The reputation of Canada’s statistical agency took a serious blow Friday with the release of a corrected July jobs report showing the economy actually gained almost 41,700 jobs last month — nowhere near the paltry 200 it wrongly reported a week ago.
Statistics Canada blamed the botched numbers on an overhaul of its market-moving Labour Force Survey, an exercise it undertakes every 10 years.
One of the programs wasn’t updated during the redesign — a mistake the agency chalks up to human error — resulting in the number of full-time job losses being overstated.
The corrected figures show there were in fact 18,000 full-time jobs lost in July, a far cry from the 60,000 losses reported last week.
The number of part-time gains remains unchanged at about 60,000.
The mistake did not change Canada’s unemployment rate, which stays at 7.0 per cent in July, down a tenth of a point from the previous month.
Despite the error, which resulted in new employment insurance claims being frozen until the mistake could be fixed, Statistics Canada says it remains confident in the quality of its data.
“I am fully confident in the integrity of the Labour Force Survey program,” chief statistician Wayne Smith said in a statement.
“This was an isolated incident. Statistics Canada does and will continue to publish high-quality and relevant statistical information on all aspects of the Canadian economy and society.”
The agency says it has launched an internal review to find out what went wrong and why no one noticed the mistake.
But some economists, who had generally expected a gain of 20,000 jobs in July, have concerns about what they perceive to be a great degree of volatility from one month’s job numbers to the next.

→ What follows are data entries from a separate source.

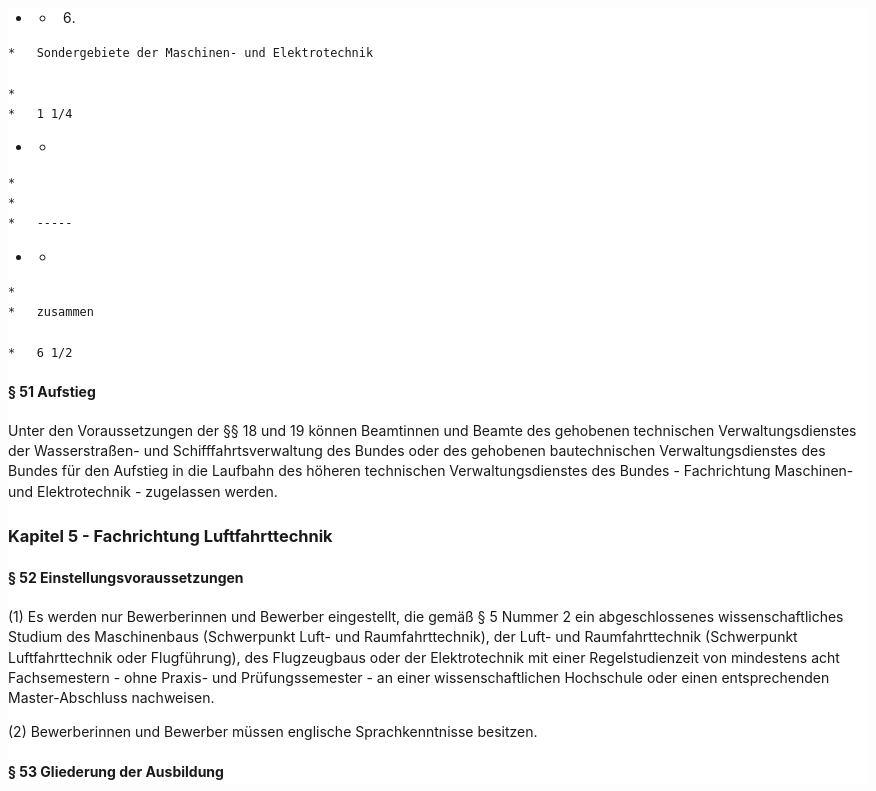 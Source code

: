 *    *   6.

    *   Sondergebiete der Maschinen- und Elektrotechnik

    *
    *   1 1/4


*    *
    *
    *
    *   -----


*    *
    *
    *   zusammen

    *   6 1/2





#### § 51 Aufstieg

Unter den Voraussetzungen der §§ 18 und 19 können Beamtinnen und Beamte des gehobenen technischen Verwaltungsdienstes der Wasserstraßen- und Schifffahrtsverwaltung des Bundes oder des gehobenen bautechnischen Verwaltungsdienstes des Bundes für den Aufstieg in die Laufbahn des höheren technischen Verwaltungsdienstes des Bundes - Fachrichtung Maschinen- und Elektrotechnik - zugelassen werden.


### Kapitel 5 - Fachrichtung Luftfahrttechnik



#### § 52 Einstellungsvoraussetzungen

(1) Es werden nur Bewerberinnen und Bewerber eingestellt, die gemäß § 5 Nummer 2 ein abgeschlossenes wissenschaftliches Studium des Maschinenbaus (Schwerpunkt Luft- und Raumfahrttechnik), der Luft- und Raumfahrttechnik (Schwerpunkt Luftfahrttechnik oder Flugführung), des Flugzeugbaus oder der Elektrotechnik mit einer Regelstudienzeit von mindestens acht Fachsemestern - ohne Praxis- und Prüfungssemester - an einer wissenschaftlichen Hochschule oder einen entsprechenden Master-Abschluss nachweisen.

(2) Bewerberinnen und Bewerber müssen englische Sprachkenntnisse besitzen.


#### § 53 Gliederung der Ausbildung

There are economists who prefer to look at averages over three, six and 12 months rather than at the latest monthly job numbers.
The corrected jobs report had a few other changes from the one released last week, such as:
- The participation rate in July was 66.1 per cent, not 65.9 per cent
- The employment rate was 61.4 per cent , not 61.3 per cent
- More people between the ages of 15 to 24, and 25 and 54, had jobs
Provincially, the corrected July numbers mostly affect Ontario and, to a lesser extent, Quebec. Ontario’s job gain rose to 39,500 from 15,100, while the correction turned a 13,400-job loss in Quebec into a 1,900 job gain.
There was no job growth in Manitoba, as Statistics Canada incorrectly reported last week. Employment actually fell in Nova Scotia, even though a week ago the province’s job numbers were reported to be mostly unchanged.